# Your assignment
Report every line below that has the string "Rigid" in it.

Start of Source data

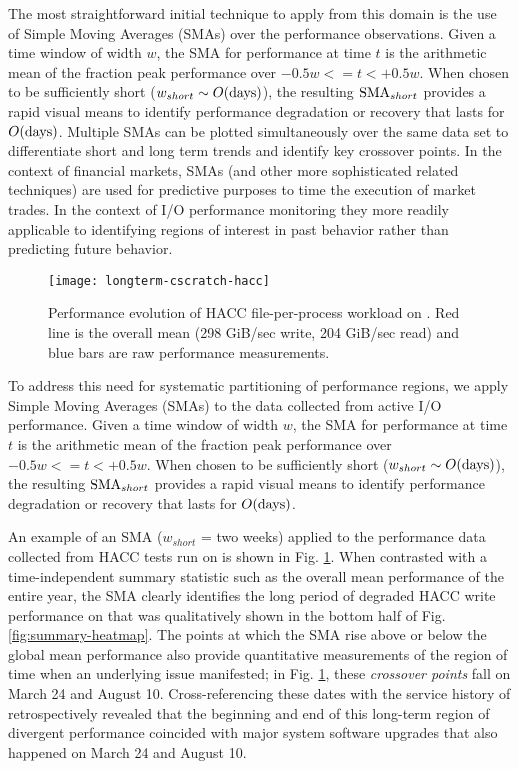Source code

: The most straightforward initial technique to apply from this domain is
the use of Simple Moving Averages (SMAs) over the performance observations.
Given a time window of width $w$, the SMA for performance at time $t$ is the arithmetic mean of the fraction peak performance over ${-0.5w <= t < +0.5w}$.
When chosen to be sufficiently short (${w_{short} \sim O(\textup{days})}$),
the resulting $\textup{SMA}_{short}$ provides a rapid visual means to
identify performance degradation or recovery that lasts for
$O(\textup{days})$.  Multiple SMAs can be plotted simultaneously over the
same data set to differentiate short and long term trends and identify key
crossover points. In the context of financial markets, SMAs (and other more
sophisticated related techniques) are used for predictive purposes to time
the execution of market trades.  In the context of I/O performance
monitoring they more readily applicable to identifying regions of interest in past
behavior rather than predicting future behavior.

\begin{figure}[t]
    \centering
    \texttt{[image: longterm-cscratch-hacc]}
    \vspace{-.35in}
    \caption{Performance evolution of HACC file-per-process workload on \cori.  Red line is the overall mean (298 GiB/sec write, 204 GiB/sec read) and blue bars are raw performance measurements.}
    \label{fig:timeseries-baseline}
\end{figure}

To address this need for systematic partitioning of performance regions, we apply Simple Moving Averages (SMAs) to the data collected from active I/O performance.
Given a time window of width $w$, the SMA for performance at time $t$ is the arithmetic mean of the fraction peak performance over ${-0.5w <= t < +0.5w}$.
When chosen to be sufficiently short (${w_{short} \sim O(\textup{days})}$), the resulting $\textup{SMA}_{short}$ provides a rapid visual means to identify performance degradation or recovery that lasts for $O(\textup{days})$.

An example of an SMA ($w_{short}$ = two weeks) applied to the performance data collected from HACC tests run on \cori is shown in Fig. \ref{fig:timeseries-baseline}.
When contrasted with a time-independent summary statistic such as the overall mean performance of the entire year, the SMA clearly identifies the long period of degraded HACC write performance on \cori that was qualitatively shown in the bottom half of Fig. \ref{fig:summary-heatmap}.
The points at which the SMA rise above or below the global mean performance also provide quantitative measurements of the region of time when an underlying issue manifested;
in Fig. \ref{fig:timeseries-baseline}, these \emph{crossover points} fall on March 24 and August 10.
Cross-referencing these dates with the service history of \cori retrospectively revealed that the beginning and end of this long-term region of divergent performance coincided with major system software upgrades that also happened on March 24 and August 10.

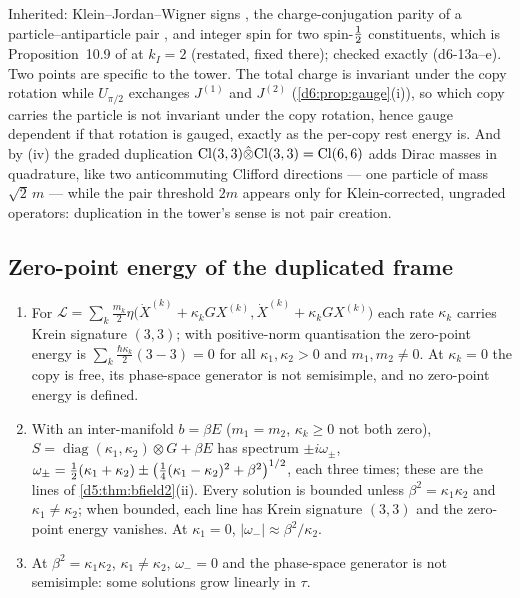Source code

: Inherited: Klein--Jordan--Wigner signs \cite{JordanWigner28}, the charge-conjugation parity of a particle--antiparticle pair
\cite{WeinbergQFT}, and integer spin for two spin-$\half$ constituents, which is Proposition~10.9 of \cite{ES17} at $k_I=2$ (restated, fixed
there); checked exactly (d6-13a--e). Two points are specific to the tower. The total charge is invariant under the copy rotation while
$U_{\pi/2}$ exchanges $J^{(1)}$ and $J^{(2)}$ (\cref{d6:prop:gauge}(i)), so which copy carries the particle is not invariant under the copy rotation, hence gauge dependent if that rotation is gauged, exactly as the
per-copy rest energy is. And by (iv) the graded duplication $\Cl(3,3)\hat\otimes\Cl(3,3)=\Cl(6,6)$ adds Dirac masses in quadrature, like two
anticommuting Clifford directions --- one particle of mass $\sqrt2\,m$ --- while the pair threshold $2m$ appears only for Klein-corrected,
ungraded operators: duplication in the tower's sense is not pair creation.

\subsection{Zero-point energy of the duplicated frame}
\label{d6:sec:zpe}

\begin{proposition}
\label{d6:prop:zpe}
\begin{enumerate}[label=(\roman*),leftmargin=2.2em]
\item For $\mathcal L=\sum_k\frac{m_k}2\eta\bigl(\dot X^{(k)}+\kappa_kGX^{(k)},\dot X^{(k)}+\kappa_kGX^{(k)}\bigr)$ each rate $\kappa_k$ carries Krein
signature $(3,3)$; with positive-norm quantisation the zero-point energy is $\sum_k\frac{\hbar\kappa_k}2(3-3)=0$ for all $\kappa_1,\kappa_2>0$ and $m_1,m_2\neq0$. At $\kappa_k=0$ the copy is free, its phase-space generator is not semisimple, and no zero-point energy is defined.
\item With an inter-manifold $b=\beta E$ ($m_1=m_2$, $\kappa_k\ge0$ not both zero), $S=\operatorname{diag}(\kappa_1,\kappa_2)\otimes G+\beta E$ has spectrum
$\pm i\omega_\pm$, $\omega_\pm=\half(\kappa_1+\kappa_2)\pm\bigl(\tfrac14(\kappa_1-\kappa_2)^2+\beta^2\bigr)^{1/2}$, each three times; these are the lines of \cref{d5:thm:bfield2}(ii). Every solution is
bounded unless $\beta^2=\kappa_1\kappa_2$ and $\kappa_1\neq\kappa_2$; when bounded, each line has Krein signature $(3,3)$ and the zero-point energy
vanishes. At $\kappa_1=0$, $|\omega_-|\approx\beta^2/\kappa_2$.
\item At $\beta^2=\kappa_1\kappa_2$, $\kappa_1\neq\kappa_2$, $\omega_-=0$ and the phase-space generator is not semisimple: some solutions grow linearly
in $\tau$.
\end{enumerate}
\end{proposition}

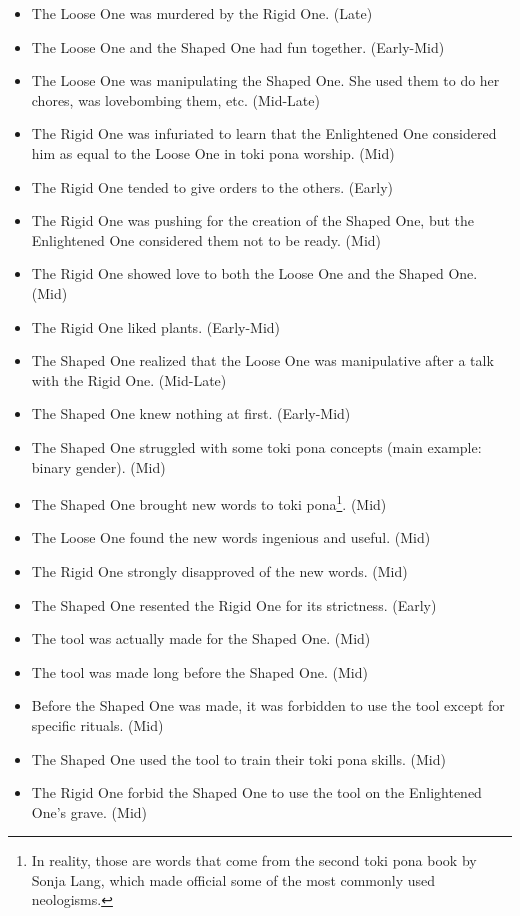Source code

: \documentclass{scrartcl}
\begin{document}
\begin{itemize}
\begin{itemize}
\begin{itemize}
							\item The Loose One was murdered by the Rigid One. (Late)
							\item The Loose One and the Shaped One had fun together. (Early-Mid)
							\item The Loose One was manipulating the Shaped One. She used them to do her chores, was lovebombing them, etc. (Mid-Late)
							\item The Rigid One was infuriated to learn that the Enlightened One considered him as equal to the Loose One in toki pona worship. (Mid)
							\item The Rigid One tended to give orders to the others. (Early)
							\item The Rigid One was pushing for the creation of the Shaped One, but the Enlightened One considered them not to be ready. (Mid)
							\item The Rigid One showed love to both the Loose One and the Shaped One. (Mid)
							\item The Rigid One liked plants. (Early-Mid)
							\item The Shaped One realized that the Loose One was manipulative after a talk with the Rigid One. (Mid-Late)
							\item The Shaped One knew nothing at first. (Early-Mid)
							\item The Shaped One struggled with some toki pona concepts (main example: binary gender). (Mid)
							\item The Shaped One brought new words to toki pona\footnote{In reality, those are words that come from the second toki pona book by Sonja Lang, which made official some of the most commonly used neologisms.}. (Mid)
							\item The Loose One found the new words ingenious and useful. (Mid)
							\item The Rigid One strongly disapproved of the new words. (Mid)
							\item The Shaped One resented the Rigid One for its strictness. (Early)
							\item The tool was actually made for the Shaped One. (Mid)
							\item The tool was made long before the Shaped One. (Mid)
							\item Before the Shaped One was made, it was forbidden to use the tool except for specific rituals. (Mid)
							\item The Shaped One used the tool to train their toki pona skills. (Mid)
							\item The Rigid One forbid the Shaped One to use the tool on the Enlightened One's grave. (Mid)

\end{itemize}
\end{itemize}
\end{itemize}
\end{document}
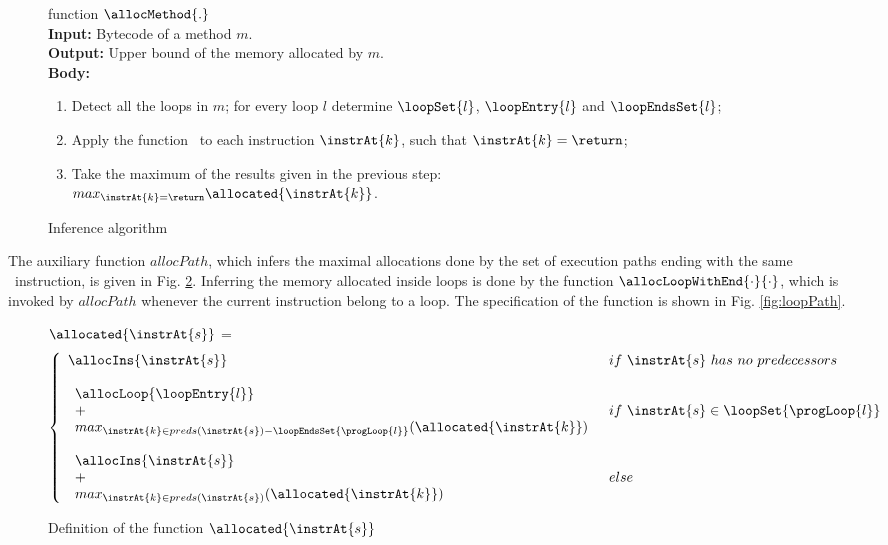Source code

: \begin{figure}[!htp]
function $\allocMethod{.}$\\
\textbf{Input:} Bytecode of a method $m$. \\
\textbf{Output:} Upper bound of the memory allocated by $m$. \\
\textbf{Body:}
\begin{enumerate}
   \item Detect all the loops in $m$; for every loop $l$ determine $\loopSet{l}$, $\loopEntry{l}$ and $\loopEndsSet{l}$;
   \item Apply the function \allocatedOnly \  to each instruction $\instrAt{k}$, such that $\instrAt{k} = \return$;
   \item Take the maximum of the results given in the previous step: \\
 $max_{\instrAt{k} = \return } \allocated{\instrAt{k}}$.
\end{enumerate}
\caption{\sc Inference algorithm}
\label{methodAlloc}
\end{figure}

The auxiliary function $allocPath$, which infers the maximal allocations done by the set of execution paths ending with the same \return\ instruction,
 is given in Fig. \ref{fig:allocMethod}.
Inferring the memory allocated inside loops is done by the function $\allocLoopWithEnd{\cdot}{\cdot}$, which is invoked by $allocPath$ whenever the 
current instruction belong to a loop. The specification of the function is shown in Fig. \ref{fig:loopPath}.

\begin{figure}[!hbp]
$\allocated{\instrAt{s}}$ = 
$$ \left\{ \begin{array}{ll}
\allocIns{\instrAt{s} }   &  if \ \instrAt{s} \ has \ no \ predecessors \\
& \\
  \begin{array}{l}
            \allocLoop{\loopEntry{l}} \\
             + \\
            max_{\instrAt{k} \in preds(\instrAt{s} )-\loopEndsSet{\progLoop{l}}}( \allocated{\instrAt{k}} ) \\
                   \end{array}      & if \  \instrAt{s} \in \loopSet{\progLoop{l}} \\
& \\
\begin{array}{l}
\allocIns{\instrAt{s}} \\
 + \\
max_{\instrAt{k} \in preds(\instrAt{s} )}
 ( \allocated{\instrAt{k}} )
                       \end{array} & else 
\end{array}
\right.
$$
\caption{\sc Definition of the function $\allocated{\instrAt{s}}$} 
\label{fig:allocMethod}
\end{figure}


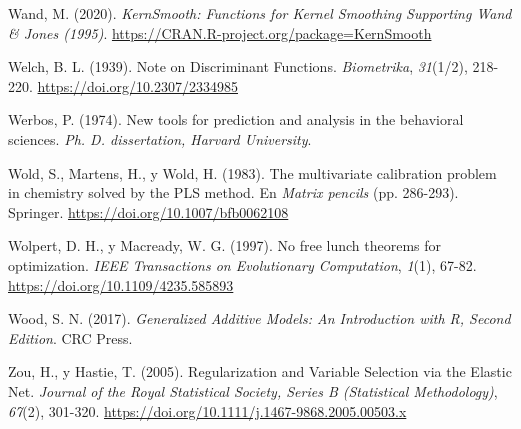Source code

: \documentclass[
  spanish,
]{book}
\theoremstyle{break}
\theoremstyle{definition}
\theoremstyle{definition}
\theoremstyle{definition}
\theoremstyle{remark}
\begin{document}
\leavevmode\hypertarget{ref-R-KernSmooth}{}%
Wand, M. (2020). \emph{KernSmooth: Functions for Kernel Smoothing Supporting Wand \& Jones (1995)}. \url{https://CRAN.R-project.org/package=KernSmooth}

\leavevmode\hypertarget{ref-welch1939note}{}%
Welch, B. L. (1939). Note on Discriminant Functions. \emph{Biometrika}, \emph{31}(1/2), 218-220. \url{https://doi.org/10.2307/2334985}

\leavevmode\hypertarget{ref-werbos1974new}{}%
Werbos, P. (1974). New tools for prediction and analysis in the behavioral sciences. \emph{Ph. D. dissertation, Harvard University}.

\leavevmode\hypertarget{ref-wold1983multivariate}{}%
Wold, S., Martens, H., y Wold, H. (1983). The multivariate calibration problem in chemistry solved by the PLS method. En \emph{Matrix pencils} (pp. 286-293). Springer. \url{https://doi.org/10.1007/bfb0062108}

\leavevmode\hypertarget{ref-wolpert1997no}{}%
Wolpert, D. H., y Macready, W. G. (1997). No free lunch theorems for optimization. \emph{IEEE Transactions on Evolutionary Computation}, \emph{1}(1), 67-82. \url{https://doi.org/10.1109/4235.585893}

\leavevmode\hypertarget{ref-wood2017generalized}{}%
Wood, S. N. (2017). \emph{Generalized Additive Models: An Introduction with R, Second Edition}. CRC Press.

\leavevmode\hypertarget{ref-zou2005regularization}{}%
Zou, H., y Hastie, T. (2005). Regularization and Variable Selection via the Elastic Net. \emph{Journal of the Royal Statistical Society, Series B (Statistical Methodology)}, \emph{67}(2), 301-320. \url{https://doi.org/10.1111/j.1467-9868.2005.00503.x}
\end{document}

End of Source data

# Reply
							\item The Loose One was murdered by the Rigid One. (Late)
							\item The Rigid One was infuriated to learn that the Enlightened One considered him as equal to the Loose One in toki pona worship. (Mid)
							\item The Rigid One tended to give orders to the others. (Early)
							\item The Rigid One was pushing for the creation of the Shaped One, but the Enlightened One considered them not to be ready. (Mid)
							\item The Rigid One showed love to both the Loose One and the Shaped One. (Mid)
							\item The Rigid One liked plants. (Early-Mid)
							\item The Shaped One realized that the Loose One was manipulative after a talk with the Rigid One. (Mid-Late)
							\item The Rigid One strongly disapproved of the new words. (Mid)
							\item The Shaped One resented the Rigid One for its strictness. (Early)
							\item The Rigid One forbid the Shaped One to use the tool on the Enlightened One's grave. (Mid)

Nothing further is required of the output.